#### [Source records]
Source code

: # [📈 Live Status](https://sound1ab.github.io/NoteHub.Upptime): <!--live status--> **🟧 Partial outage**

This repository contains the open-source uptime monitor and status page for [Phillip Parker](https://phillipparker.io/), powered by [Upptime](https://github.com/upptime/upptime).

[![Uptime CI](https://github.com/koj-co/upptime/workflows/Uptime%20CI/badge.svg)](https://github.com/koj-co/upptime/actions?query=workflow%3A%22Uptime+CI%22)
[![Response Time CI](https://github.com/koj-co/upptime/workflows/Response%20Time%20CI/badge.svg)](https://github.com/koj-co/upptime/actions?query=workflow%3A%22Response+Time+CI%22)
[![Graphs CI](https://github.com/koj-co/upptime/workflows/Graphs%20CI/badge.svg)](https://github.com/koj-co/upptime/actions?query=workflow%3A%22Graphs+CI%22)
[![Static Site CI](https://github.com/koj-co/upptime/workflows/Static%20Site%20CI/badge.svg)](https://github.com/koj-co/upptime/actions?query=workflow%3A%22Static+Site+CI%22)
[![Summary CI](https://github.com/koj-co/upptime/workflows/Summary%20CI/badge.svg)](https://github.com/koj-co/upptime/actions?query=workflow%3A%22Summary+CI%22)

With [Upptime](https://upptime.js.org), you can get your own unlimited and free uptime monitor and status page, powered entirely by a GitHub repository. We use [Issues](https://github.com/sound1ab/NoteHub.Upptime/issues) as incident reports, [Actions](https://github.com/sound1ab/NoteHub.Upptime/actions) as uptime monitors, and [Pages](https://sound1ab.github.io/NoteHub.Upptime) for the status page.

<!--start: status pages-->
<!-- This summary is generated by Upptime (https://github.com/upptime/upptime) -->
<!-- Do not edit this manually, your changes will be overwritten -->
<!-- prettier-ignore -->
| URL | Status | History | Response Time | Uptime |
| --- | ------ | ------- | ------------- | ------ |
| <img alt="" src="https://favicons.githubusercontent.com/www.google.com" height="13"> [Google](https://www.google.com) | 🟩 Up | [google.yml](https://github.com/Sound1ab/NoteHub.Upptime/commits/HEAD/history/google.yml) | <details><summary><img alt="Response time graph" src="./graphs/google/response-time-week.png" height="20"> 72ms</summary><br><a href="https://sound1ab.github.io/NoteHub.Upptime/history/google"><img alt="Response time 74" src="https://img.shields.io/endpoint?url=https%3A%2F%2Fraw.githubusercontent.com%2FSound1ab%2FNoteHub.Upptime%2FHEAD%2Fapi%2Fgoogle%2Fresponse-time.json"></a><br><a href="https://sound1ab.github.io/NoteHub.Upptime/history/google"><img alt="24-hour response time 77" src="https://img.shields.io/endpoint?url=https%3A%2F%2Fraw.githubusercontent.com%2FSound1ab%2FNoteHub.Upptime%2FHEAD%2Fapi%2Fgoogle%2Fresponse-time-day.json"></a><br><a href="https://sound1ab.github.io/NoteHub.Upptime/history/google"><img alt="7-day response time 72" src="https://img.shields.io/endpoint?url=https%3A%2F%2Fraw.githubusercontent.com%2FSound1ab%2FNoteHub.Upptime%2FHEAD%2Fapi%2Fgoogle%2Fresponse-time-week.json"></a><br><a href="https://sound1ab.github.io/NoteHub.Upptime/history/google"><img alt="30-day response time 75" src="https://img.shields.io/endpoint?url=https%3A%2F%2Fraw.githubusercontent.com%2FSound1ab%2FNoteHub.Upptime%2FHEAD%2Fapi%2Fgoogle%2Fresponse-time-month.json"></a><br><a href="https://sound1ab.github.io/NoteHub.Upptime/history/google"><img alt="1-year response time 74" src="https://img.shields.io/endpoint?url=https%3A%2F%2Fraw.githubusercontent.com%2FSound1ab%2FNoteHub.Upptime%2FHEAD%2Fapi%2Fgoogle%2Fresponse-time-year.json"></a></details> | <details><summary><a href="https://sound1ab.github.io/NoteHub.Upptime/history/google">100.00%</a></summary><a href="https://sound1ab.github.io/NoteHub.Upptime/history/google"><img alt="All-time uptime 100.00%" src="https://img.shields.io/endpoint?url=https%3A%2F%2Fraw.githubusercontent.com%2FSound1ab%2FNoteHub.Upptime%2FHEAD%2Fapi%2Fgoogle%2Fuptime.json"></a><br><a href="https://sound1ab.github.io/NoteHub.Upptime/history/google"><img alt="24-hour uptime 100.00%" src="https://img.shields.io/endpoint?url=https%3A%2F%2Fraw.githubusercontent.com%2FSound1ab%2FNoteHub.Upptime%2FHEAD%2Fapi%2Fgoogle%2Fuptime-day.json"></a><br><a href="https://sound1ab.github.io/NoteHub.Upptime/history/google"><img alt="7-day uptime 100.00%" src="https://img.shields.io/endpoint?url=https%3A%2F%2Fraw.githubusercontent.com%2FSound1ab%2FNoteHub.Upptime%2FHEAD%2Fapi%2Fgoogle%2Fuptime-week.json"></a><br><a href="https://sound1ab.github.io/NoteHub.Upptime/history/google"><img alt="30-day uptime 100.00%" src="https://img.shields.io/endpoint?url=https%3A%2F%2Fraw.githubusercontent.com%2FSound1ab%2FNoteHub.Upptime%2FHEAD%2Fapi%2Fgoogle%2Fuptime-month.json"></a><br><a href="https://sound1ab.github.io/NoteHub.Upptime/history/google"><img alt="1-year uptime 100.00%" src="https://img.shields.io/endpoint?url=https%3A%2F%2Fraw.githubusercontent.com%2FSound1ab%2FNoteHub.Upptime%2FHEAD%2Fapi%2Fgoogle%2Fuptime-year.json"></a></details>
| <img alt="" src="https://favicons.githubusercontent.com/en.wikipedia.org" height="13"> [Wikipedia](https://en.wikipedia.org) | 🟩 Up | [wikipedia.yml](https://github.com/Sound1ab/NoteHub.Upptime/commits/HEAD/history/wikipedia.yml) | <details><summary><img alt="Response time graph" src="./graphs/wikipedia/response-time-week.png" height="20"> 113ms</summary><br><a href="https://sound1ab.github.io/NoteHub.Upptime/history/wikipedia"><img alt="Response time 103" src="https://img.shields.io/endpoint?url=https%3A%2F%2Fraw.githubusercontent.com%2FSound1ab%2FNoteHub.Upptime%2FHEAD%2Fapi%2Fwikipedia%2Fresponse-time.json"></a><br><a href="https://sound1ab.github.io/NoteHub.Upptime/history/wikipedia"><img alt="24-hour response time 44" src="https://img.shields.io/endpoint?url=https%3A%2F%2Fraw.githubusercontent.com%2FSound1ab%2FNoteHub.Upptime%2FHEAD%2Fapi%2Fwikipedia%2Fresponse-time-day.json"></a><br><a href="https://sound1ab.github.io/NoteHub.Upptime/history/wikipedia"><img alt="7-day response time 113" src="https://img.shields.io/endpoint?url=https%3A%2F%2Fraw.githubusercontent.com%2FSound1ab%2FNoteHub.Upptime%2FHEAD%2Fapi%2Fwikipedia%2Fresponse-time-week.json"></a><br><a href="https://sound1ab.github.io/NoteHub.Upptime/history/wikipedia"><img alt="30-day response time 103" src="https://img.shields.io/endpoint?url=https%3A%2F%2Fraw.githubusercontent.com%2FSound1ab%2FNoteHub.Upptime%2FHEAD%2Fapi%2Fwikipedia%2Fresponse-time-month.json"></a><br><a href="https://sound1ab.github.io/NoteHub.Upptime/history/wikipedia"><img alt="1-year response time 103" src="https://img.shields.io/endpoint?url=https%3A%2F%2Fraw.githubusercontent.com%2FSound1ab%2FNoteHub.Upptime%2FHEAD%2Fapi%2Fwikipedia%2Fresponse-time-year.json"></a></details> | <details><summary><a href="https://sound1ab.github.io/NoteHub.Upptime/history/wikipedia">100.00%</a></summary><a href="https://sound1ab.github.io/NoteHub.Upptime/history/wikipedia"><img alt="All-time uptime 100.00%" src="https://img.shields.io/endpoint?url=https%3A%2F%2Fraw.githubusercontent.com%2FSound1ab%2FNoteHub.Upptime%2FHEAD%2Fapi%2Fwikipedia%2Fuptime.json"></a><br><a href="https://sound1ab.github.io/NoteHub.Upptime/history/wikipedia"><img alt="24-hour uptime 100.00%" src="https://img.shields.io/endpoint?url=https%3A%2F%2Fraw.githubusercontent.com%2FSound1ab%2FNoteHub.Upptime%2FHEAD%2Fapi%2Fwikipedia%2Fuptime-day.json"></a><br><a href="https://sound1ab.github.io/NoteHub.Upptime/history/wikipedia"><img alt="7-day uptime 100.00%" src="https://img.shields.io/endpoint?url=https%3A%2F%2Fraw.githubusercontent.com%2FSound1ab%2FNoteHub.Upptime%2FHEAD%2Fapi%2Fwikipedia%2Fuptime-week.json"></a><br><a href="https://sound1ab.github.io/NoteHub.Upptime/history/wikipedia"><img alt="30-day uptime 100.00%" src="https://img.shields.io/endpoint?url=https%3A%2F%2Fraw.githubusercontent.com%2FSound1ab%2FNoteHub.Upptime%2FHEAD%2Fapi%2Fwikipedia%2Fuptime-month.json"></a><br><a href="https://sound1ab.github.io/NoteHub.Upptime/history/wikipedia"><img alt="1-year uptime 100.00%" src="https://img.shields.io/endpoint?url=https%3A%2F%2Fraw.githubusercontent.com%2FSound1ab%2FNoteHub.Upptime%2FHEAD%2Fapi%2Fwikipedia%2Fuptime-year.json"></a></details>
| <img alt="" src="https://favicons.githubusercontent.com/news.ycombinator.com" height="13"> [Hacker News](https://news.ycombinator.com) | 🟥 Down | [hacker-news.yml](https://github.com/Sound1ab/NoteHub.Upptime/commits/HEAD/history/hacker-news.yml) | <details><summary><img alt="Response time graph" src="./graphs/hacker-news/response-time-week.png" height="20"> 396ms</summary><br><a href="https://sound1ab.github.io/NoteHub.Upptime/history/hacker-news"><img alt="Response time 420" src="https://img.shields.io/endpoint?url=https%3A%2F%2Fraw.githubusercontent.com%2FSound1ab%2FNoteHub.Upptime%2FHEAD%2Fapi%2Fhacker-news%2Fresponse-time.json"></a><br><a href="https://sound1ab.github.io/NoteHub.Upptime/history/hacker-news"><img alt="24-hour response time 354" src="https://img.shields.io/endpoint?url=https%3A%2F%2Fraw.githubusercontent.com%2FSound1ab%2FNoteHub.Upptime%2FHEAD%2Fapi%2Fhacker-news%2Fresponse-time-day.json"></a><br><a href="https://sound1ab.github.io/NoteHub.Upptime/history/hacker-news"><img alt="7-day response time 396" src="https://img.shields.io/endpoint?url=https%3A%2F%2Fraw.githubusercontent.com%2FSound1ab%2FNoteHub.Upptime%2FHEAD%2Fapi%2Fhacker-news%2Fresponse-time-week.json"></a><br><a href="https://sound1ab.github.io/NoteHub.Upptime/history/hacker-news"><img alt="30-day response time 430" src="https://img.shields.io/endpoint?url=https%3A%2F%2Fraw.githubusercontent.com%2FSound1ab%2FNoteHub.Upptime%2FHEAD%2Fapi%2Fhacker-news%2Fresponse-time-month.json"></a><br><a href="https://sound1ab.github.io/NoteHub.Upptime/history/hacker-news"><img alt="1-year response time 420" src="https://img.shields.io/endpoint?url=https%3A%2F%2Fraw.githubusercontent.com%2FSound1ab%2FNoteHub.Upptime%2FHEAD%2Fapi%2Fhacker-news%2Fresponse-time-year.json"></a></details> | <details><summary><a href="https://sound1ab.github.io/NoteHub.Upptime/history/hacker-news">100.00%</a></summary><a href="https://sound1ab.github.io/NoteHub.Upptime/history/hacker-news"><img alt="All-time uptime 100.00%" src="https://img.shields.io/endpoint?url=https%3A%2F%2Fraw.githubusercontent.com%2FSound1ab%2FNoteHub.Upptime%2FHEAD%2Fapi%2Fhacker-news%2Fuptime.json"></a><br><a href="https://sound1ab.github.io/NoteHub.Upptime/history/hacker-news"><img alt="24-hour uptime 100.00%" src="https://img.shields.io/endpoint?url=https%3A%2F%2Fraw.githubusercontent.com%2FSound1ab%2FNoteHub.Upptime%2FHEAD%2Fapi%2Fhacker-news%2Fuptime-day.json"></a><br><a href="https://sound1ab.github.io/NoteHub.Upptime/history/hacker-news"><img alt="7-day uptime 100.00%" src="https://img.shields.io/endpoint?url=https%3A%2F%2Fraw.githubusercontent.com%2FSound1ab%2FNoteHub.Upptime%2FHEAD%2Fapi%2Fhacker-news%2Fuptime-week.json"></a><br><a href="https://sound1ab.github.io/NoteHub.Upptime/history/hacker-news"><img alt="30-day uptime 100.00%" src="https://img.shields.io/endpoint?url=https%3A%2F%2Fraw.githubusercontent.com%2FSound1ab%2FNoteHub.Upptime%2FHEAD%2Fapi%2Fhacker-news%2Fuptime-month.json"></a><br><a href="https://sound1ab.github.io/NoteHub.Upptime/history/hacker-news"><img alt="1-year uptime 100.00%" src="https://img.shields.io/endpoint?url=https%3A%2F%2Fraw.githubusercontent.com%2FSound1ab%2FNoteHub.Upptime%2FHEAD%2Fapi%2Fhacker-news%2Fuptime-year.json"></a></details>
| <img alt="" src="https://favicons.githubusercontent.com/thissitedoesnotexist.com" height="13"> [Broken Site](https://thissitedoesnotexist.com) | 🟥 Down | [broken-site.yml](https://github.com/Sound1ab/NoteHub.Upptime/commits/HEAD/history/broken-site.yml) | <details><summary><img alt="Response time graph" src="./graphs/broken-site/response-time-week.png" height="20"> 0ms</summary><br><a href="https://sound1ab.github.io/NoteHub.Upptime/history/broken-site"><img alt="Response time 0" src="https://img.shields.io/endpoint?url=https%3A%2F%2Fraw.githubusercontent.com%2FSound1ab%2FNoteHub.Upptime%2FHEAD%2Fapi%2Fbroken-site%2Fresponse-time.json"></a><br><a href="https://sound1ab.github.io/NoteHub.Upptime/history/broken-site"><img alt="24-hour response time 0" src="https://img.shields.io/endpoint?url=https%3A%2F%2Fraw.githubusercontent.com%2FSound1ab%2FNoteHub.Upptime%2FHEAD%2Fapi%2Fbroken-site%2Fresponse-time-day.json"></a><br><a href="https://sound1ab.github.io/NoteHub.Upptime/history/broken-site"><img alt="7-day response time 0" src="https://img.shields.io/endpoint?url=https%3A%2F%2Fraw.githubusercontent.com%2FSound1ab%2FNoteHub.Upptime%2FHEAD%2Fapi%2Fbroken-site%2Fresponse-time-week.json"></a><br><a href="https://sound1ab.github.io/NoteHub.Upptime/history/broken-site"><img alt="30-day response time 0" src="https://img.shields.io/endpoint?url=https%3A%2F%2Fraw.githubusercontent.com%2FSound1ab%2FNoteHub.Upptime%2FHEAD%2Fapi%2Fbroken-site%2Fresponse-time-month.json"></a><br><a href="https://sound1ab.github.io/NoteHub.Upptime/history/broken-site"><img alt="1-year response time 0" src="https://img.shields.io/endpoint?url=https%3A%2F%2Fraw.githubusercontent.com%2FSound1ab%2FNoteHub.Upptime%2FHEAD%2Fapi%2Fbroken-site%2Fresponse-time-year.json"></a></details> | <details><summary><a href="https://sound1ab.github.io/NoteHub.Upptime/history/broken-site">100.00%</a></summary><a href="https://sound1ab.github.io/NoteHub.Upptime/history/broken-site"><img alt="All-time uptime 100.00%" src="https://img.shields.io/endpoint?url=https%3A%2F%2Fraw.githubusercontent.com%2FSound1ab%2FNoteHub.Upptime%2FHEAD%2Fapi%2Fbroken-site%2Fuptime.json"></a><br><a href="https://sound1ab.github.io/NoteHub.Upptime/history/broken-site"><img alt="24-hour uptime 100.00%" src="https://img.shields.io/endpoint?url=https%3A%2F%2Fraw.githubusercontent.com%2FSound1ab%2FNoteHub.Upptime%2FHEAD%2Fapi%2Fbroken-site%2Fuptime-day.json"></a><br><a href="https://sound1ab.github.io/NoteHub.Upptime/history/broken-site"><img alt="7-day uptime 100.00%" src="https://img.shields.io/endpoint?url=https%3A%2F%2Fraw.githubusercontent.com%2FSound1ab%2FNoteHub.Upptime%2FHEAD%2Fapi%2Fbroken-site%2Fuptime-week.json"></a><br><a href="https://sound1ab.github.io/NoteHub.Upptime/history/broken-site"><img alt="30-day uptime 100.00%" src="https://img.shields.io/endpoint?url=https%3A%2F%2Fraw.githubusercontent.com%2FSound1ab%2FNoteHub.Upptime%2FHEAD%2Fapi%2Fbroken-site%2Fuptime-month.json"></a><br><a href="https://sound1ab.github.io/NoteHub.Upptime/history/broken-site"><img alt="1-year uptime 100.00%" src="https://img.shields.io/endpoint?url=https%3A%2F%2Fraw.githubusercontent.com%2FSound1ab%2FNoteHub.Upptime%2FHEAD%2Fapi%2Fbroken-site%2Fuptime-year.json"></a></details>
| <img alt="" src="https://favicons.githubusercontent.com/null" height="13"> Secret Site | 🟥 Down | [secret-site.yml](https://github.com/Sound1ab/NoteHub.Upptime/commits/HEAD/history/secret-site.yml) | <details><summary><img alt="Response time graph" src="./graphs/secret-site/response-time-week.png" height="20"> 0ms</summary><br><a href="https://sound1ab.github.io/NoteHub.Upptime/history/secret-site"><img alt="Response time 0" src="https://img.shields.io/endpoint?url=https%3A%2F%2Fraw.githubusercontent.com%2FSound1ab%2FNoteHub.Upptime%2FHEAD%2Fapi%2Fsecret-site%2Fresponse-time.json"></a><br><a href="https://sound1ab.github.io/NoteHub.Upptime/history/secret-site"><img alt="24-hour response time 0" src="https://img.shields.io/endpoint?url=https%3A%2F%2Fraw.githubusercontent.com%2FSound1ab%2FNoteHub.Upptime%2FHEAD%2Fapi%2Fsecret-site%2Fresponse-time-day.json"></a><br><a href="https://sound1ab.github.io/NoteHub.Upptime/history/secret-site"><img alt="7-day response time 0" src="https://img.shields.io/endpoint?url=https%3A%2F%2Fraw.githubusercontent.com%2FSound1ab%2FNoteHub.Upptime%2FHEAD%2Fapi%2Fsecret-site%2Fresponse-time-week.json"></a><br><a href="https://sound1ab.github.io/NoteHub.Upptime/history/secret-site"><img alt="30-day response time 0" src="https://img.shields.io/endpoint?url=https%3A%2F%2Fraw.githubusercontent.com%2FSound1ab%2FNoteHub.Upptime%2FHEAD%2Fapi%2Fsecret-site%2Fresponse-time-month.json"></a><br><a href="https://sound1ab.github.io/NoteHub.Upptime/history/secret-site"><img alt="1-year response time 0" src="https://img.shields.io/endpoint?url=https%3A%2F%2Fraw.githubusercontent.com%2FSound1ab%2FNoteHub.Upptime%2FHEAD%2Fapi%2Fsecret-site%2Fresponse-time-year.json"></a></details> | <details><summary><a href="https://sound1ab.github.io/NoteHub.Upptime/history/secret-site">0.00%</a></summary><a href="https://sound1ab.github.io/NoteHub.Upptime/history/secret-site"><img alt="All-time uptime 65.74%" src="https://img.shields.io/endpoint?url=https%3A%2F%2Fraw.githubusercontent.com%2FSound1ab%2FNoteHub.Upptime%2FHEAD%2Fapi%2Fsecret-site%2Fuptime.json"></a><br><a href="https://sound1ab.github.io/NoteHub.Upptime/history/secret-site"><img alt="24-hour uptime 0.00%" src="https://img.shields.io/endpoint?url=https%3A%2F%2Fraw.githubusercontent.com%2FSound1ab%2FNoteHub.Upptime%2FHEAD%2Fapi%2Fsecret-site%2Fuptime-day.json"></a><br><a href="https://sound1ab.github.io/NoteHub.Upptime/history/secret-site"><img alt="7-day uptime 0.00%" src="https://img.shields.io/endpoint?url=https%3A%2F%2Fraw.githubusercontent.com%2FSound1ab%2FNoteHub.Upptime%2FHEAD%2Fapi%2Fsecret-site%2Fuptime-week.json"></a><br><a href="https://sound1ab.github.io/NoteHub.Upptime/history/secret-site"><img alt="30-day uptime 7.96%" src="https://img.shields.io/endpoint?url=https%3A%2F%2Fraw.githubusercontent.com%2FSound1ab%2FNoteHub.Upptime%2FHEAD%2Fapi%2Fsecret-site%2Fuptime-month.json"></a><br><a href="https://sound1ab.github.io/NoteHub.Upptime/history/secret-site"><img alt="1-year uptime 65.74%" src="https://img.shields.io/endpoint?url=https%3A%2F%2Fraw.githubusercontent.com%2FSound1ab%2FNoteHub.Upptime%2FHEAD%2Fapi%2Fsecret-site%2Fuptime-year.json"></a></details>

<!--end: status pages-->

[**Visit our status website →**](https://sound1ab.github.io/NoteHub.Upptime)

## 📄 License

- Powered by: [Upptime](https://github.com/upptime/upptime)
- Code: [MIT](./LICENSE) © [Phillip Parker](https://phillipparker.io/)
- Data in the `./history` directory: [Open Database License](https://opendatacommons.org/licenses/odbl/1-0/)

#### [Exercise prompt]
Every line that contains the string "repository" should be returned from the data.

#### [Result for this exercise]
This repository contains the open-source uptime monitor and status page for [Phillip Parker](https://phillipparker.io/), powered by [Upptime](https://github.com/upptime/upptime).
With [Upptime](https://upptime.js.org), you can get your own unlimited and free uptime monitor and status page, powered entirely by a GitHub repository. We use [Issues](https://github.com/sound1ab/NoteHub.Upptime/issues) as incident reports, [Actions](https://github.com/sound1ab/NoteHub.Upptime/actions) as uptime monitors, and [Pages](https://sound1ab.github.io/NoteHub.Upptime) for the status page.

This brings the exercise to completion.